**Your assignment**
What lines in the following entries hold the word "https"? Copy each one.
#### Given entries
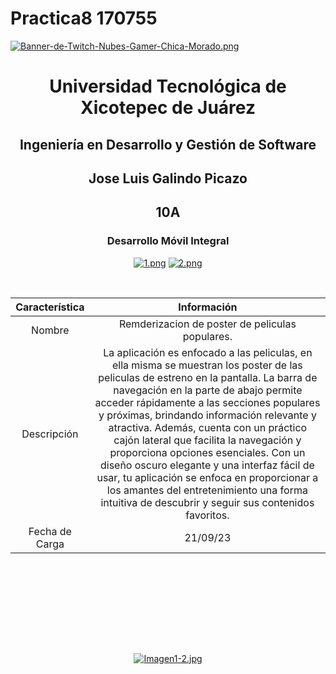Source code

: # Practica8 170755

[![Banner-de-Twitch-Nubes-Gamer-Chica-Morado.png](https://i.postimg.cc/15q3LFXF/Banner-de-Twitch-Nubes-Gamer-Chica-Morado.png)](https://postimg.cc/MvzwBvyZ)

<div align="center">
  
# Universidad Tecnológica de Xicotepec de Juárez


## Ingeniería en Desarrollo y Gestión de Software
## Jose Luis Galindo Picazo
## 10A
### Desarrollo Móvil Integral

[![1.png](https://i.postimg.cc/Ls3PDz6Z/1.png)](https://postimg.cc/rdzzFR48)
[![2.png](https://i.postimg.cc/1zsn8fcR/2.png)](https://postimg.cc/2198JjKg)


&nbsp;
&nbsp;


|  Característica |  Información |
| :------------: | :------------: |
| Nombre  |  Remderizacion de poster de peliculas populares.  |
| Descripción  | La aplicación es enfocado a las peliculas, en ella misma se muestran los poster de las peliculas de estreno en la pantalla. La barra de navegación en la parte de abajo permite acceder rápidamente a las secciones populares y próximas, brindando información relevante y atractiva. Además, cuenta con un práctico cajón lateral que facilita la navegación y proporciona opciones esenciales. Con un diseño oscuro elegante y una interfaz fácil de usar, tu aplicación se enfoca en proporcionar a los amantes del entretenimiento una forma intuitiva de descubrir y seguir sus contenidos favoritos.  |
|  Fecha de Carga | 21/09/23  |

&nbsp;
&nbsp;

&nbsp;
&nbsp;

<br>
<br>
<br>
<br>

[![Imagen1-2.jpg](https://i.postimg.cc/x1swjyVj/Imagen1-2.jpg)](https://postimg.cc/0zwWcSNh)



&nbsp;
&nbsp;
########
**Answer section**
[![Banner-de-Twitch-Nubes-Gamer-Chica-Morado.png](https://i.postimg.cc/15q3LFXF/Banner-de-Twitch-Nubes-Gamer-Chica-Morado.png)](https://postimg.cc/MvzwBvyZ)
[![1.png](https://i.postimg.cc/Ls3PDz6Z/1.png)](https://postimg.cc/rdzzFR48)
[![2.png](https://i.postimg.cc/1zsn8fcR/2.png)](https://postimg.cc/2198JjKg)
[![Imagen1-2.jpg](https://i.postimg.cc/x1swjyVj/Imagen1-2.jpg)](https://postimg.cc/0zwWcSNh)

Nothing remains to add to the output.